Where the data below begins, start retyping exactly, and end on the line with "Ao adotar esta", which is included; no picture goes in.

[Record extracts — start]

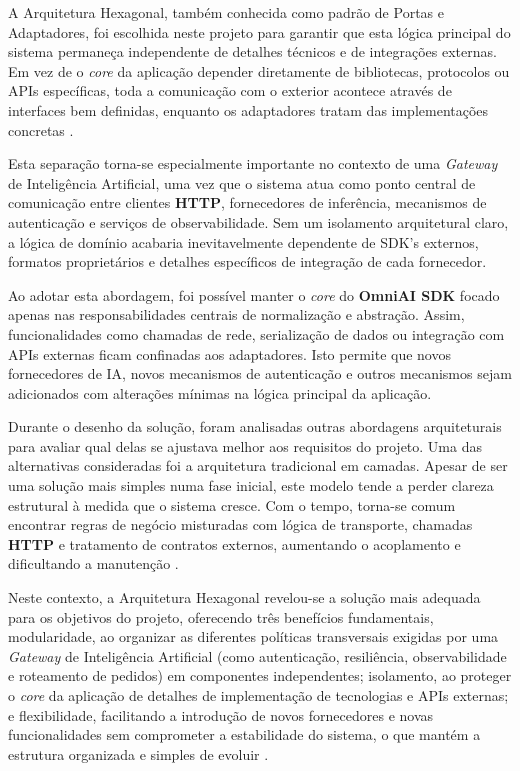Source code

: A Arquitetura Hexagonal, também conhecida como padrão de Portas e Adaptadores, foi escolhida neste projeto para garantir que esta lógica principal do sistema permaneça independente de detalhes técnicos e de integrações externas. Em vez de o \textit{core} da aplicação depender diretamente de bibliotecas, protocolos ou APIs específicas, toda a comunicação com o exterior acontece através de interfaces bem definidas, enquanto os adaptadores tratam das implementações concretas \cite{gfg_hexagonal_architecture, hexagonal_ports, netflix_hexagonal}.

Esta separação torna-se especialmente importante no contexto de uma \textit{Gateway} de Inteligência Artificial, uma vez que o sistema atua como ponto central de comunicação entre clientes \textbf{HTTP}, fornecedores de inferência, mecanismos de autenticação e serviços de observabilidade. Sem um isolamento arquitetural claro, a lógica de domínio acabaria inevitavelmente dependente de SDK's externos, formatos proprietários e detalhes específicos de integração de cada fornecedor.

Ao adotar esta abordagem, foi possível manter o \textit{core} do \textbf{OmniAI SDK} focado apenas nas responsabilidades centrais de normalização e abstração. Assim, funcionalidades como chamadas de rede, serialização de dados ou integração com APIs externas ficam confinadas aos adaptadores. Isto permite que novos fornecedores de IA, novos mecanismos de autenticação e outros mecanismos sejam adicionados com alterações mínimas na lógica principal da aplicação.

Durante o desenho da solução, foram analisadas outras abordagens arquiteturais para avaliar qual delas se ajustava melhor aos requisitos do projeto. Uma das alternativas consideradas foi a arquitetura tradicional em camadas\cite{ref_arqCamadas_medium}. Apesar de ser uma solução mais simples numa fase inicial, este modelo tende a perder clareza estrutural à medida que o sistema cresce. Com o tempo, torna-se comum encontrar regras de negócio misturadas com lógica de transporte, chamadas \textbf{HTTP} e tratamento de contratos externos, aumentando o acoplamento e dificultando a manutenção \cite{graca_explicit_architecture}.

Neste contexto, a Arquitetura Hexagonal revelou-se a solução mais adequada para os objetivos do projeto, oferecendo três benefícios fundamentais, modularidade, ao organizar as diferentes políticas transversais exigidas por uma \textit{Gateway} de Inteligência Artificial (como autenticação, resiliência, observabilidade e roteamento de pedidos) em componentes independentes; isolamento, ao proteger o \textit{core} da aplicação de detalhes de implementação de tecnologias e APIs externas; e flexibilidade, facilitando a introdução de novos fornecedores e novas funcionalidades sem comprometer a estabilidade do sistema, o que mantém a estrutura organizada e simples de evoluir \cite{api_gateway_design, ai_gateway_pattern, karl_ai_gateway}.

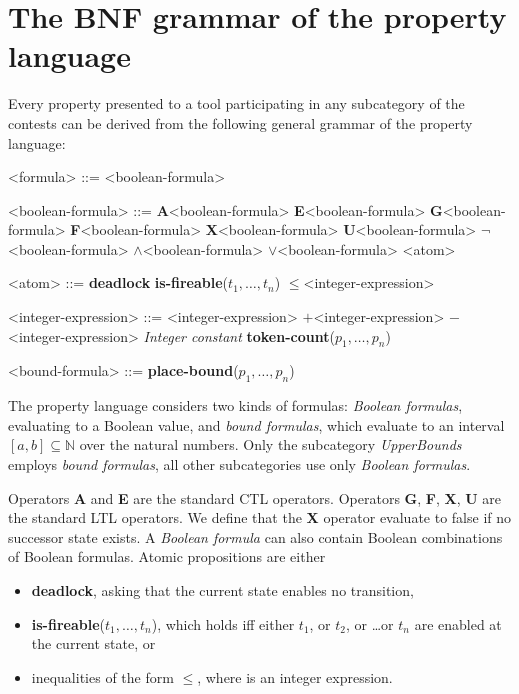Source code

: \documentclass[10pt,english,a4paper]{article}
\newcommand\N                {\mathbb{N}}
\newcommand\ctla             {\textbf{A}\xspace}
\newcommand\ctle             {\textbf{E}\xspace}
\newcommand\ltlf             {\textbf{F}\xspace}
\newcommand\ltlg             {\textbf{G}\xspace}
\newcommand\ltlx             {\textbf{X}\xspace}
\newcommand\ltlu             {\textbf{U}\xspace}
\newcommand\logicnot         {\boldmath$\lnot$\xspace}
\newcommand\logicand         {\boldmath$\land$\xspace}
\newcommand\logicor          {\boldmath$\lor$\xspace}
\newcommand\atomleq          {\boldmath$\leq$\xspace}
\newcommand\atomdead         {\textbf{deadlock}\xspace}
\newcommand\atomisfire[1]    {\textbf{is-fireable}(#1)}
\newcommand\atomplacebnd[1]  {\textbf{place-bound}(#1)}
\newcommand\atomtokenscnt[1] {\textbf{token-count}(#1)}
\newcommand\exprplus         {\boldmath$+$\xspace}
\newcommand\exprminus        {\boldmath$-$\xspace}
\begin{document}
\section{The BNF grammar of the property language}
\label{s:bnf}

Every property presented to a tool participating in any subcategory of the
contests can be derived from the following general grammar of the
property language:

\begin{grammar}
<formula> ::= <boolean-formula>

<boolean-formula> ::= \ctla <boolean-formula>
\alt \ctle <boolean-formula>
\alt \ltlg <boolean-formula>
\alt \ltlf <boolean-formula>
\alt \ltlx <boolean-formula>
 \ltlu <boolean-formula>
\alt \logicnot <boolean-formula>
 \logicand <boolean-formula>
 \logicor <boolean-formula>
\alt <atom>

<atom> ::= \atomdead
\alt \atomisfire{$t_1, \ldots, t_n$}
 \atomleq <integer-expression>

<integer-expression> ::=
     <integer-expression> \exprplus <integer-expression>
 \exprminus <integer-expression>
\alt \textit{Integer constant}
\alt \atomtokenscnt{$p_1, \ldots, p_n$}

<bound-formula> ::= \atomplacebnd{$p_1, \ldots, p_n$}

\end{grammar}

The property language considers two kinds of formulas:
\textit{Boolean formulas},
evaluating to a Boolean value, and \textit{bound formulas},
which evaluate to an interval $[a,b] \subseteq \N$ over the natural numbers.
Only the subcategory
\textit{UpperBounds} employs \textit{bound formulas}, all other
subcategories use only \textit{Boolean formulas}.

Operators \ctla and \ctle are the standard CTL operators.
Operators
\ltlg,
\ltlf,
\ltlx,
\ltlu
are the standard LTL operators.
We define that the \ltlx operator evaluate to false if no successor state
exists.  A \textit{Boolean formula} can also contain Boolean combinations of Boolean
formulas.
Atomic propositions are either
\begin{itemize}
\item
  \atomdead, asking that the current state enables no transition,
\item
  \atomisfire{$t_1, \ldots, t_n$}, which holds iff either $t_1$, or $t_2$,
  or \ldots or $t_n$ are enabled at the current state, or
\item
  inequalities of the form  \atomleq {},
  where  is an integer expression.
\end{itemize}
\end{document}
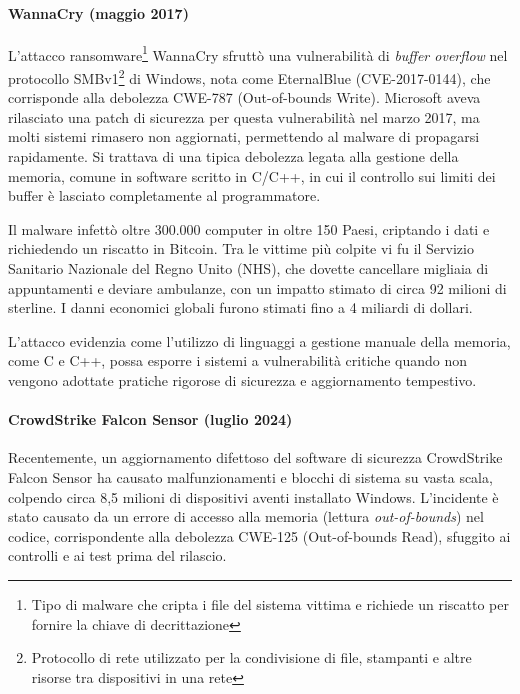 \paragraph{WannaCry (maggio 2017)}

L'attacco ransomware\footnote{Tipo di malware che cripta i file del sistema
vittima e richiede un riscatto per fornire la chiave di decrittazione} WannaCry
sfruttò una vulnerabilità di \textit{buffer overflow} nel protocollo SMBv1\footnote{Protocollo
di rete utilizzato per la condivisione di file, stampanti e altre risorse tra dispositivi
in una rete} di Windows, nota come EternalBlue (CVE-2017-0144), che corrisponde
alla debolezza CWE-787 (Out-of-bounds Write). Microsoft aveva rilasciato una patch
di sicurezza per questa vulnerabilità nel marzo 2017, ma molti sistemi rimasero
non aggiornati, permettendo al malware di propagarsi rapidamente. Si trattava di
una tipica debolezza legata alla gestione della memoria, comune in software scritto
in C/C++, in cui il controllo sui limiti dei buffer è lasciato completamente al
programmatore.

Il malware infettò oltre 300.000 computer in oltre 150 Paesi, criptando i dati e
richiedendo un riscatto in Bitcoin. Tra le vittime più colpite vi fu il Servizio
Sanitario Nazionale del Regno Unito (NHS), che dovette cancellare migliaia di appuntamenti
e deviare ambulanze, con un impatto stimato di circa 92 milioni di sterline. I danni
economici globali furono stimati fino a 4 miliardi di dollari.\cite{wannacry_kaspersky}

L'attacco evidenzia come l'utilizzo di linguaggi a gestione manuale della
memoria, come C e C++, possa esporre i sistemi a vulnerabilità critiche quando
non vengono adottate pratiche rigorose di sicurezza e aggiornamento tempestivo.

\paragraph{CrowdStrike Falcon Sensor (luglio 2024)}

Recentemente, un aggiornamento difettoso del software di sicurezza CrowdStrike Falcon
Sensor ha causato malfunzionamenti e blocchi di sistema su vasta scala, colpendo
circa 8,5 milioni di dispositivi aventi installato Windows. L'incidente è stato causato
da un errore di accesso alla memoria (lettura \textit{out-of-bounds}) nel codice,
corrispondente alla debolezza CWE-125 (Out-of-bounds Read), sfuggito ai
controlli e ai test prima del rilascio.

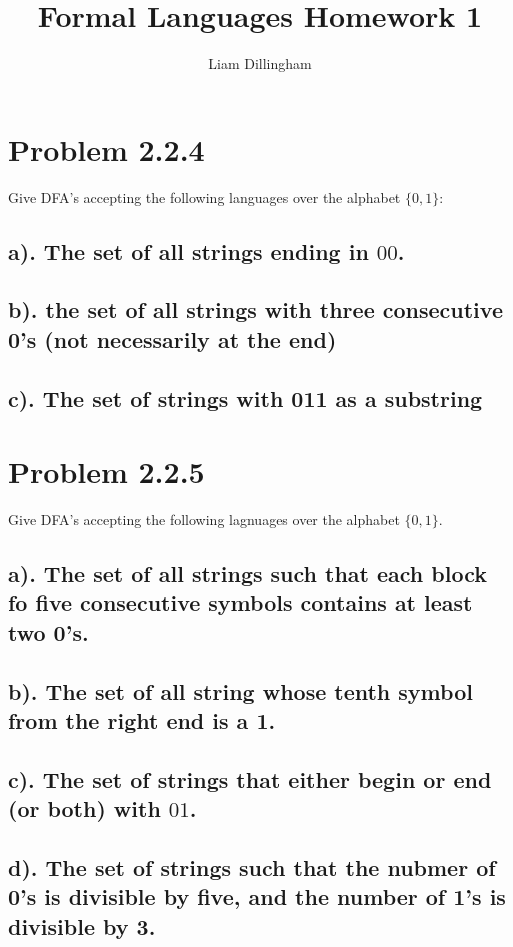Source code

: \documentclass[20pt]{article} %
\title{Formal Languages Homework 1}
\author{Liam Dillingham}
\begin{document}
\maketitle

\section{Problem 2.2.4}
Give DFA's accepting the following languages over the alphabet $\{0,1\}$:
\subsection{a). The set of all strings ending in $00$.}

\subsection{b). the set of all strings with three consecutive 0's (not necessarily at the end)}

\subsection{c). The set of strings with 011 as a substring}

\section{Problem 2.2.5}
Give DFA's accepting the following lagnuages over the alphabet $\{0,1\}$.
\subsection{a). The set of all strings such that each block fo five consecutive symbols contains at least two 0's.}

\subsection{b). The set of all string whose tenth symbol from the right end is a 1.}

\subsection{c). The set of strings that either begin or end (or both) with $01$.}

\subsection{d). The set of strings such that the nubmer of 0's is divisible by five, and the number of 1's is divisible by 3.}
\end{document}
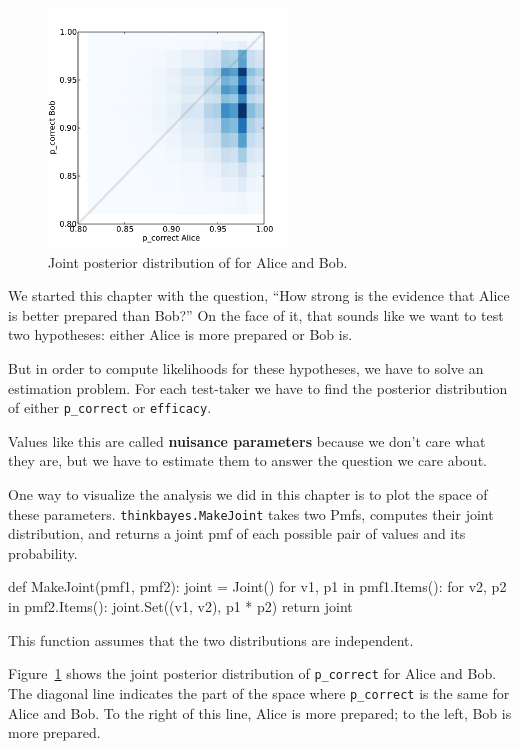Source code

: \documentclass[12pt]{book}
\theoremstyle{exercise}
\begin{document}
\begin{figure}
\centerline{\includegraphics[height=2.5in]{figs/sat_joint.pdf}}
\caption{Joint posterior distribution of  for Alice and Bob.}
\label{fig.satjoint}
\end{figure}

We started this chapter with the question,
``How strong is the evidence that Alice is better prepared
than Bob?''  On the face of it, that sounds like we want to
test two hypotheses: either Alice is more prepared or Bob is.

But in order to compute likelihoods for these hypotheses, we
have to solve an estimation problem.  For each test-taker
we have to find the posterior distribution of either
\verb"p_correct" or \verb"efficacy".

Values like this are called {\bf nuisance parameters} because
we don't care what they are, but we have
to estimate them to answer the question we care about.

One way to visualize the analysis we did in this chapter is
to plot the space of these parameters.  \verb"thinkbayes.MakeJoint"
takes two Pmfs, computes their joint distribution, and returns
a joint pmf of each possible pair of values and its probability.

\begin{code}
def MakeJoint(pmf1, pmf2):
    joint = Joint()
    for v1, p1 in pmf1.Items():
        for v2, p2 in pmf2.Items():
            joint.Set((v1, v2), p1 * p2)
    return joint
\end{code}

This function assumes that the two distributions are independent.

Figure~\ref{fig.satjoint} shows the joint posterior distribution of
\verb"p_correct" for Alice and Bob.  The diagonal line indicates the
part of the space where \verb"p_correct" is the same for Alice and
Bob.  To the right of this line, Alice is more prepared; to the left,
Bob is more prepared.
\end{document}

[Record extracts — finish]

■ Reply
Source code

: A Arquitetura Hexagonal, também conhecida como padrão de Portas e Adaptadores, foi escolhida neste projeto para garantir que esta lógica principal do sistema permaneça independente de detalhes técnicos e de integrações externas. Em vez de o \textit{core} da aplicação depender diretamente de bibliotecas, protocolos ou APIs específicas, toda a comunicação com o exterior acontece através de interfaces bem definidas, enquanto os adaptadores tratam das implementações concretas \cite{gfg_hexagonal_architecture, hexagonal_ports, netflix_hexagonal}.

Esta separação torna-se especialmente importante no contexto de uma \textit{Gateway} de Inteligência Artificial, uma vez que o sistema atua como ponto central de comunicação entre clientes \textbf{HTTP}, fornecedores de inferência, mecanismos de autenticação e serviços de observabilidade. Sem um isolamento arquitetural claro, a lógica de domínio acabaria inevitavelmente dependente de SDK's externos, formatos proprietários e detalhes específicos de integração de cada fornecedor.

Ao adotar esta abordagem, foi possível manter o \textit{core} do \textbf{OmniAI SDK} focado apenas nas responsabilidades centrais de normalização e abstração. Assim, funcionalidades como chamadas de rede, serialização de dados ou integração com APIs externas ficam confinadas aos adaptadores. Isto permite que novos fornecedores de IA, novos mecanismos de autenticação e outros mecanismos sejam adicionados com alterações mínimas na lógica principal da aplicação.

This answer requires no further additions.